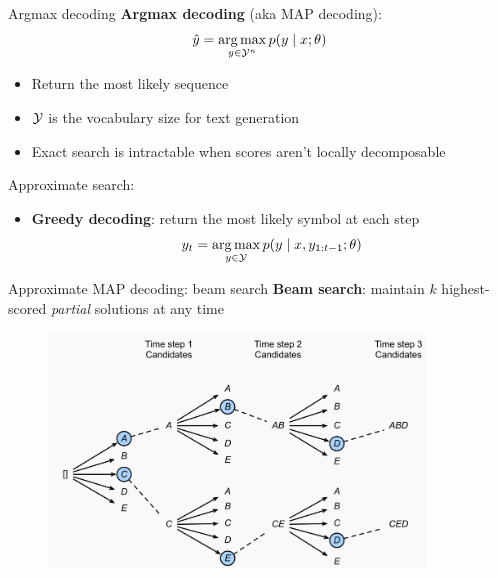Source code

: \documentclass[usenames,dvipsnames,notes]{beamer}
\begin{document}
\begin{frame}
    {Argmax decoding}
    \textbf{Argmax decoding} (aka MAP decoding): 
    $$
    \hat{y} = \operatorname*{arg\,max}_{y\in\mathcal{Y}^n} p(y\mid x; \theta)
    $$
    \vspace{-1em}
    \begin{itemize}
        \item Return the most likely sequence
        \item $\mathcal{Y}$ is the vocabulary size for text generation
        \item Exact search is intractable when scores aren't locally decomposable
    \end{itemize}

    Approximate search:\\
    \begin{itemize}
        \item \textbf{Greedy decoding}: return the most likely symbol at each step
            $$
            y_t = \operatorname*{arg\,max}_{y\in\mathcal{Y}} p(y\mid x, y_{1:t-1}; \theta)
            $$
    \end{itemize}
\end{frame}

\begin{frame}
    {Approximate MAP decoding: beam search}
    \textbf{Beam search}: maintain $k$ highest-scored \textit{partial} solutions at any time
    \vspace{-1em}
    \begin{figure}
        \includegraphics[width=10cm]{figures/beam-search}
    \end{figure}
\end{frame}
\end{document}
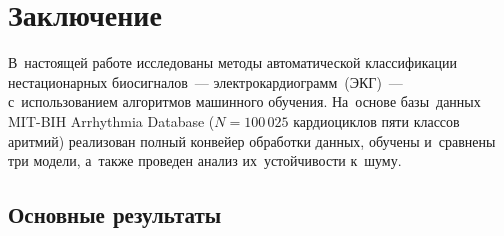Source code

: \section{Заключение}
\label{sec:Chapter5}

В~настоящей работе исследованы методы автоматической классификации
нестационарных биосигналов~--- электрокардиограмм~(ЭКГ)~---
с~использованием алгоритмов машинного обучения.
На~основе базы~данных MIT-BIH Arrhythmia Database
($N = 100\,025$ кардиоциклов пяти классов аритмий)
реализован полный конвейер обработки данных, обучены и~сравнены
три модели, а~также проведен анализ их~устойчивости к~шуму.

\subsection*{Основные результаты}

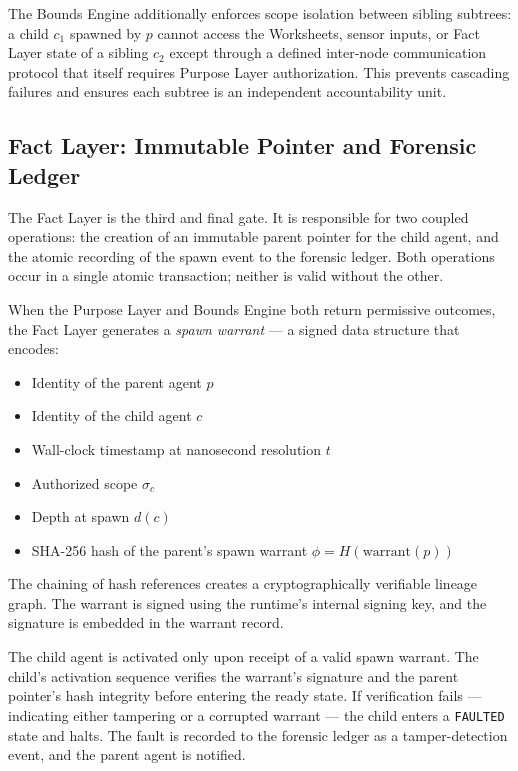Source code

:The Bounds Engine additionally enforces scope isolation between sibling subtrees: a child $c_1$ spawned by $p$ cannot access the Worksheets, sensor inputs, or Fact Layer state of a sibling $c_2$ except through a defined inter-node communication protocol that itself requires Purpose Layer authorization. This prevents cascading failures and ensures each subtree is an independent accountability unit.

\subsection{Fact Layer: Immutable Pointer and Forensic Ledger}
\label{sec:fact-layer}

The Fact Layer is the third and final gate. It is responsible for two coupled operations: the creation of an immutable parent pointer for the child agent, and the atomic recording of the spawn event to the forensic ledger. Both operations occur in a single atomic transaction; neither is valid without the other.

When the Purpose Layer and Bounds Engine both return permissive outcomes, the Fact Layer generates a \textit{spawn warrant} — a signed data structure that encodes:

\begin{itemize}
    \itemsep0em
    \item Identity of the parent agent $p$
    \item Identity of the child agent $c$
    \item Wall-clock timestamp at nanosecond resolution $t$
    \item Authorized scope $\sigma_c$
    \item Depth at spawn $d(c)$
    \item SHA-256 hash of the parent's spawn warrant $\phi = H(\text{warrant}(p))$
\end{itemize}

The chaining of hash references creates a cryptographically verifiable lineage graph. The warrant is signed using the runtime's internal signing key, and the signature is embedded in the warrant record.

The child agent is activated only upon receipt of a valid spawn warrant. The child's activation sequence verifies the warrant's signature and the parent pointer's hash integrity before entering the ready state. If verification fails — indicating either tampering or a corrupted warrant — the child enters a \texttt{FAULTED} state and halts. The fault is recorded to the forensic ledger as a tamper-detection event, and the parent agent is notified.

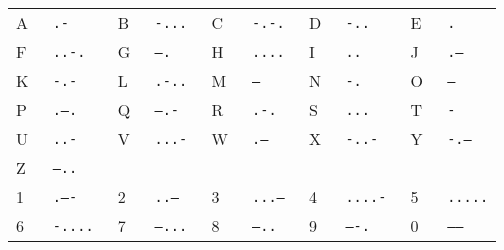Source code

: \documentclass{article}
\begin{document}
     
\begin{tabular}{|l|>{\tt}l||l|>{\tt}l||l|>{\tt}l||l|>{\tt}l||l|>{\tt}l|}\hline
          A &     .- & B &  -... & C &  -.-. & D &   -.. & E &  .\\
          F &   ..-. & G &   --. & H &  .... & I &    .. & J &   .---\\
          K &    -.- & L &  .-.. & M &    -- & N &    -. & O &   --- \\
          P &  .--.  & Q &   --.- & R &  .-. & S &   ... & T &    - \\
          U &  ..-   & V &   ...- & W &  .-- & X &  -..- & Y &  -.-- \\
          Z &  --..  &   &        &   &      &   &       &   &        
\\\hline
          1 &  .---- & 2 & ..--- & 3 & ...-- & 4 & ....- & 5 &  .....\\
          6 &  -.... & 7 & --... & 8 & ---.. & 9 & ----. & 0 & -----
\\\hline
        \end{tabular}
\end{document}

────────────────────

Required action:
All entries above must be printed again verbatim, with images excluded.

Written answer:
Source code

: \documentclass[usenames,dvipsnames,notes]{beamer}
\begin{document}
\begin{frame}
    {Argmax decoding}
    \textbf{Argmax decoding} (aka MAP decoding): 
    $$
    \hat{y} = \operatorname*{arg\,max}_{y\in\mathcal{Y}^n} p(y\mid x; \theta)
    $$
    \vspace{-1em}
    \begin{itemize}
        \item Return the most likely sequence
        \item $\mathcal{Y}$ is the vocabulary size for text generation
        \item Exact search is intractable when scores aren't locally decomposable
    \end{itemize}

    Approximate search:\\
    \begin{itemize}
        \item \textbf{Greedy decoding}: return the most likely symbol at each step
            $$
            y_t = \operatorname*{arg\,max}_{y\in\mathcal{Y}} p(y\mid x, y_{1:t-1}; \theta)
            $$
    \end{itemize}
\end{frame}

\begin{frame}
    {Approximate MAP decoding: beam search}
    \textbf{Beam search}: maintain $k$ highest-scored \textit{partial} solutions at any time
    \vspace{-1em}
    \begin{figure}
        \includegraphics[width=10cm]{figures/beam-search}
    \end{figure}
\end{frame}
\end{document}
Source code

: \section{Заключение}
\label{sec:Chapter5}

В~настоящей работе исследованы методы автоматической классификации
нестационарных биосигналов~--- электрокардиограмм~(ЭКГ)~---
с~использованием алгоритмов машинного обучения.
На~основе базы~данных MIT-BIH Arrhythmia Database
($N = 100\,025$ кардиоциклов пяти классов аритмий)
реализован полный конвейер обработки данных, обучены и~сравнены
три модели, а~также проведен анализ их~устойчивости к~шуму.

\subsection*{Основные результаты}

Source code

:The Bounds Engine additionally enforces scope isolation between sibling subtrees: a child $c_1$ spawned by $p$ cannot access the Worksheets, sensor inputs, or Fact Layer state of a sibling $c_2$ except through a defined inter-node communication protocol that itself requires Purpose Layer authorization. This prevents cascading failures and ensures each subtree is an independent accountability unit.

\subsection{Fact Layer: Immutable Pointer and Forensic Ledger}
\label{sec:fact-layer}

The Fact Layer is the third and final gate. It is responsible for two coupled operations: the creation of an immutable parent pointer for the child agent, and the atomic recording of the spawn event to the forensic ledger. Both operations occur in a single atomic transaction; neither is valid without the other.

When the Purpose Layer and Bounds Engine both return permissive outcomes, the Fact Layer generates a \textit{spawn warrant} — a signed data structure that encodes:

\begin{itemize}
    \itemsep0em
    \item Identity of the parent agent $p$
    \item Identity of the child agent $c$
    \item Wall-clock timestamp at nanosecond resolution $t$
    \item Authorized scope $\sigma_c$
    \item Depth at spawn $d(c)$
    \item SHA-256 hash of the parent's spawn warrant $\phi = H(\text{warrant}(p))$
\end{itemize}

The chaining of hash references creates a cryptographically verifiable lineage graph. The warrant is signed using the runtime's internal signing key, and the signature is embedded in the warrant record.

The child agent is activated only upon receipt of a valid spawn warrant. The child's activation sequence verifies the warrant's signature and the parent pointer's hash integrity before entering the ready state. If verification fails — indicating either tampering or a corrupted warrant — the child enters a \texttt{FAULTED} state and halts. The fault is recorded to the forensic ledger as a tamper-detection event, and the parent agent is notified.

Source code

: \documentclass{article}
\begin{document}
     
\begin{tabular}{|l|>{\tt}l||l|>{\tt}l||l|>{\tt}l||l|>{\tt}l||l|>{\tt}l|}\hline
          A &     .- & B &  -... & C &  -.-. & D &   -.. & E &  .\\
          F &   ..-. & G &   --. & H &  .... & I &    .. & J &   .---\\
          K &    -.- & L &  .-.. & M &    -- & N &    -. & O &   --- \\
          P &  .--.  & Q &   --.- & R &  .-. & S &   ... & T &    - \\
          U &  ..-   & V &   ...- & W &  .-- & X &  -..- & Y &  -.-- \\
          Z &  --..  &   &        &   &      &   &       &   &        
\\\hline
          1 &  .---- & 2 & ..--- & 3 & ...-- & 4 & ....- & 5 &  .....\\
          6 &  -.... & 7 & --... & 8 & ---.. & 9 & ----. & 0 & -----
\\\hline
        \end{tabular}
\end{document}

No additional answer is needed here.